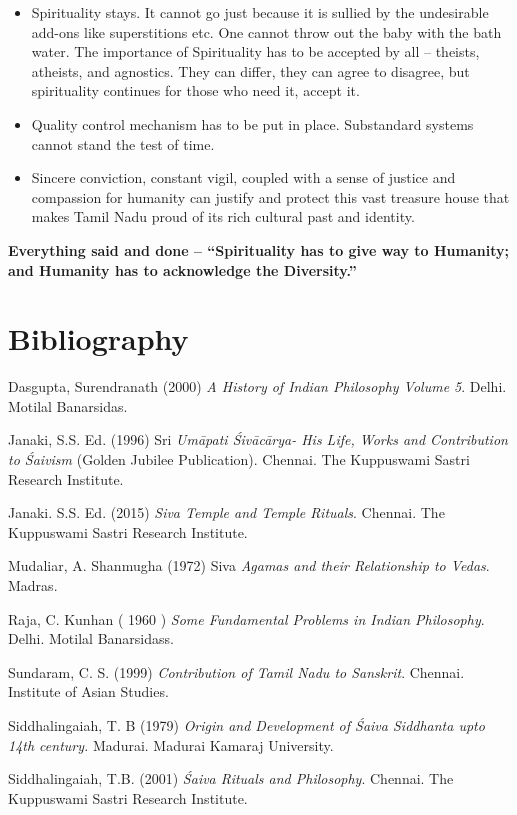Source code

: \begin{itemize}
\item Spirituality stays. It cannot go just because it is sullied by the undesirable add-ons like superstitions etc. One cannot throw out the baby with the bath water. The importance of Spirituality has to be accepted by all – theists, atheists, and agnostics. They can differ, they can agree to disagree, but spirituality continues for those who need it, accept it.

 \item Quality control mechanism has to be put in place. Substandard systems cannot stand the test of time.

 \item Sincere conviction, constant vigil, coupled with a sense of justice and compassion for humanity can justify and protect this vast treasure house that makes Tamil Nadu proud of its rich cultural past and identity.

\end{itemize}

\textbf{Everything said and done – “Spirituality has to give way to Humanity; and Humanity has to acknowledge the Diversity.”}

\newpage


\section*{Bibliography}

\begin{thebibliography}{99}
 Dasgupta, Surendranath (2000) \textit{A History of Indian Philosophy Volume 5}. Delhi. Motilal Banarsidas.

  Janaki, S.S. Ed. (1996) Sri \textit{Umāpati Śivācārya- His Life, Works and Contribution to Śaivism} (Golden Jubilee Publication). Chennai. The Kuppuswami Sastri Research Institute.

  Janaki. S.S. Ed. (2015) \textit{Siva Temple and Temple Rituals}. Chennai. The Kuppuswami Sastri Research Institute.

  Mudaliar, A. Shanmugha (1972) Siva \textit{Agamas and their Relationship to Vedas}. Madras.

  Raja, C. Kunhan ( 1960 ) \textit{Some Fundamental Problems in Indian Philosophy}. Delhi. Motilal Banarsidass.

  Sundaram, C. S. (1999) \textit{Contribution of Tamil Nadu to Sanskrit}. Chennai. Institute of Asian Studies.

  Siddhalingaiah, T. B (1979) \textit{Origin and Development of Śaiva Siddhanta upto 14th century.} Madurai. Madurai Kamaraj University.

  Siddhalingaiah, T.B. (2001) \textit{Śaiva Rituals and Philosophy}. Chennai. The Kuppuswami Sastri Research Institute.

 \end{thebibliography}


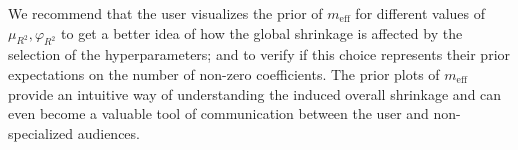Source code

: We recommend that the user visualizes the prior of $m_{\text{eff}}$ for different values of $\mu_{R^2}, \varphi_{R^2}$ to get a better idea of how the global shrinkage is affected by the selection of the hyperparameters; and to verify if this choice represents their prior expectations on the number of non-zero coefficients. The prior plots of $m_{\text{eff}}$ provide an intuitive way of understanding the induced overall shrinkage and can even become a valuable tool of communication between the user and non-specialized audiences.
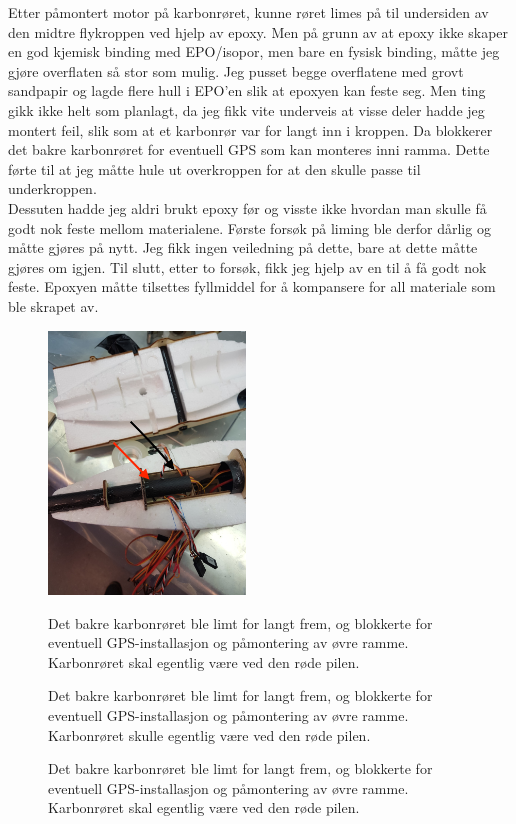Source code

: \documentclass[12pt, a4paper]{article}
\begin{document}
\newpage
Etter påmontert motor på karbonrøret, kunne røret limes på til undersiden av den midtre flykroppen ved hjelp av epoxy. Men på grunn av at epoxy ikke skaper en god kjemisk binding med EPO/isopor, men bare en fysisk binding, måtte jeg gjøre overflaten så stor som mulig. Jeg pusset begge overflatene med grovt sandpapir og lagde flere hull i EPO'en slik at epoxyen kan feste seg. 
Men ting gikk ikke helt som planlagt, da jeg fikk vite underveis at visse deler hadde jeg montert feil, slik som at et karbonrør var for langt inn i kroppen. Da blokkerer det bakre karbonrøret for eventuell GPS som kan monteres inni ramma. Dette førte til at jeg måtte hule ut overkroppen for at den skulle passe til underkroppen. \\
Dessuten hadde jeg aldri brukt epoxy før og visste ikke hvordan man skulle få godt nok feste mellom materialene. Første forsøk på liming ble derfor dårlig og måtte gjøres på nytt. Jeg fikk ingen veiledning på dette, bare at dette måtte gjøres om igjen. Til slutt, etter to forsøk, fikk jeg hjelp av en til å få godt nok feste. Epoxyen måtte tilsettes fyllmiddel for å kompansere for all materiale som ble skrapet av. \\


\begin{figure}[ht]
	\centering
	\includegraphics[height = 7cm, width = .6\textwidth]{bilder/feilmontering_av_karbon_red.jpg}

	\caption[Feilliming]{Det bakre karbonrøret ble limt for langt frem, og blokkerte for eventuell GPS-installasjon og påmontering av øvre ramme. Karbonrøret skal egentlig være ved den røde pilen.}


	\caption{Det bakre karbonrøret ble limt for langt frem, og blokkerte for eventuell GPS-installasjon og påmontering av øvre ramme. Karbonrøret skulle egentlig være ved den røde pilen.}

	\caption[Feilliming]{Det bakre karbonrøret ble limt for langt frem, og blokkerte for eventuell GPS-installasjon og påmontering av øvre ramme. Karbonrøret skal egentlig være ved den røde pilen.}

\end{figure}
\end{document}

_Directions for this task_: Reproduce each line of the records in which "Indian" appears.

_Problem solution_:
 Dasgupta, Surendranath (2000) \textit{A History of Indian Philosophy Volume 5}. Delhi. Motilal Banarsidas.
  Raja, C. Kunhan ( 1960 ) \textit{Some Fundamental Problems in Indian Philosophy}. Delhi. Motilal Banarsidass.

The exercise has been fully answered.